Simulating a stringed instrument

This was a fun project I initially undertook in October 2023. I was curious to see how vibrating strings looked under conditions actually found in musical instruments, and then took off in various directions, exploring frequency distributions of different picking locations and trying to generate audio from the simulations. You can find all the code for this at the GitHub repository: github.com/ELFREELAND/string_instrument

What is this?

When you watch someone play a guitar, it’s hard to make out exactly how the strings are vibrating – all you can really see is a blur. If we want to see what the strings are doing on the scale of milliseconds, we would need a really expensive camera. Alternatively, we can simulate the strings using some simple physics, and get a pretty good idea of what the strings are probably up to.

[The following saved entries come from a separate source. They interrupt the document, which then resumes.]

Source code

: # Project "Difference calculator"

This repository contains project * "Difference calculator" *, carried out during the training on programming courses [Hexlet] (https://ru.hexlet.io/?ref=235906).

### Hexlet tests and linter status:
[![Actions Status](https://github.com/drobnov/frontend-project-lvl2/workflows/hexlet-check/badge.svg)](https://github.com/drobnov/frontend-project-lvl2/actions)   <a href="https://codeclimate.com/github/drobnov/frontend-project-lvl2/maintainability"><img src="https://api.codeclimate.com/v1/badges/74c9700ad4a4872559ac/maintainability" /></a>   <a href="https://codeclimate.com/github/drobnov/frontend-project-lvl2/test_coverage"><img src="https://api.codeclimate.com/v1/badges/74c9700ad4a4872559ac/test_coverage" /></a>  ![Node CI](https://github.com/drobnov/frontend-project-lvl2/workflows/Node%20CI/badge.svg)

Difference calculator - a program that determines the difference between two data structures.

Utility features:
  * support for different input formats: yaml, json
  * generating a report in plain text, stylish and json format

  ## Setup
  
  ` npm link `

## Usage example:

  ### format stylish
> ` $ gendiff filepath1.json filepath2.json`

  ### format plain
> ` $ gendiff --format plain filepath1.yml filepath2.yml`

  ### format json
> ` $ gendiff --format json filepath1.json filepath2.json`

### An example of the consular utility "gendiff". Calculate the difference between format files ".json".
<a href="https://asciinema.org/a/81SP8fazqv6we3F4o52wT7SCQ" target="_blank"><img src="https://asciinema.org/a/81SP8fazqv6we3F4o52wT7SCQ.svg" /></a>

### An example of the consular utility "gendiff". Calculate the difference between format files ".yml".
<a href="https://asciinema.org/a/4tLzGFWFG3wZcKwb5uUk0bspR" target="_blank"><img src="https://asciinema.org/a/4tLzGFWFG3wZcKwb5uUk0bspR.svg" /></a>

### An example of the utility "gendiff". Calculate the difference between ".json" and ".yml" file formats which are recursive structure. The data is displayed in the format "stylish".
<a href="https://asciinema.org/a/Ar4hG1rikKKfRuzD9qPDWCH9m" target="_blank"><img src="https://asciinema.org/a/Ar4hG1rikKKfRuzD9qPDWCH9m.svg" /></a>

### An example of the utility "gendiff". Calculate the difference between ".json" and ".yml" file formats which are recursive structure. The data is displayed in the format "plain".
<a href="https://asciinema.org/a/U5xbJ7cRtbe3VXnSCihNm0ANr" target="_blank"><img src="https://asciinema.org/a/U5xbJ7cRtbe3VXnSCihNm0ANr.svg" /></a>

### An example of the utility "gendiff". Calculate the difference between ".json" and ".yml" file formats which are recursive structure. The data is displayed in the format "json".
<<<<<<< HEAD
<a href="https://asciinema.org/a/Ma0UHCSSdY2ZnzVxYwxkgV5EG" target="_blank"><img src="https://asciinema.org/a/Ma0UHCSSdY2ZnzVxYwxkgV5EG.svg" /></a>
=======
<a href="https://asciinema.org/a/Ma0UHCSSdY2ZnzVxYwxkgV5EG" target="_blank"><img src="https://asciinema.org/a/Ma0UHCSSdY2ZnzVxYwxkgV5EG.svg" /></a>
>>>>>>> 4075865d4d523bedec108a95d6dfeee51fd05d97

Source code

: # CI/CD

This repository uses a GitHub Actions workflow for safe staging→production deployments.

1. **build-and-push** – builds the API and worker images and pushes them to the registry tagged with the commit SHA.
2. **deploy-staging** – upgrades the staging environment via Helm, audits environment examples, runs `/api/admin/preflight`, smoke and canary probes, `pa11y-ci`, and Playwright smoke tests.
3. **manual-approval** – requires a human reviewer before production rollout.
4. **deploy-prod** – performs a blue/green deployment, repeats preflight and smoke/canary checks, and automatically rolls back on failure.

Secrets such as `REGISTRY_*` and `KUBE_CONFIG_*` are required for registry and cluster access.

The Classical Wave Equation

Waves in a string are traditionally represented by the wave equation, a 2nd-order linear partial differential equation (PDE)¹:

$\frac{\partial^2u}{\partial t^2}=c^2\frac{\partial^2u}{\partial x^2}$

$u(x,t)$ represents the displacement of the string at position $x$ , time $t$ . The left side of the equation represents the acceleration of the string, and the right side is related to the curvature of the string. You should read this as: “the acceleration of a point on the string is proportional to the curvature of the string at that point”. The constant $c$ is the propagation speed of a wave in the string, and it is equal to the square root of the tension divided by the linear density of the string:

$c=\sqrt{\frac{T}{\rho}}$

This equation can be solved without too much trouble. For a string that is fixed at both ends, the boundary conditions are stated $u(0,t)=u(L,t)=0$ , and solutions are of the form:

$u(x,t)=A\sin\left(\frac{n\pi x}{L}\right)\sin\left(\omega t\right)$

$n=1, 2, 3\dots$

The fact that this is a linear PDE means that any two solutions can be added to get a third solution. The important takeaway from this is that any solution of the wave equation can be expressed as a sum of sine-wave-like solutions. Each possible value of $n$ is called a harmonic.

If we introduce damping into the system, the classic wave equation becomes:

$\frac{\partial^2u}{\partial t^2}=c^2\frac{\partial^2u}{\partial x^2}-\mu(x)\frac{\partial u}{\partial t}$

where $\mu$ represents the strength of damping. You should read this as “the acceleration of the string is proportional to the curvature of the string, minus some friction which varies with how fast the string is vibrating”. The variation of $\mu$ with $x$ is important, since selectively damping the strings allows the musician to vary the tone of the instrument.

The System

We’re going to model the E string on my bass guitar, which looks like this:

The origin of the x-axis is at the nut, where the strings enter the neck. The string ends at the bridge, where $x=L$ .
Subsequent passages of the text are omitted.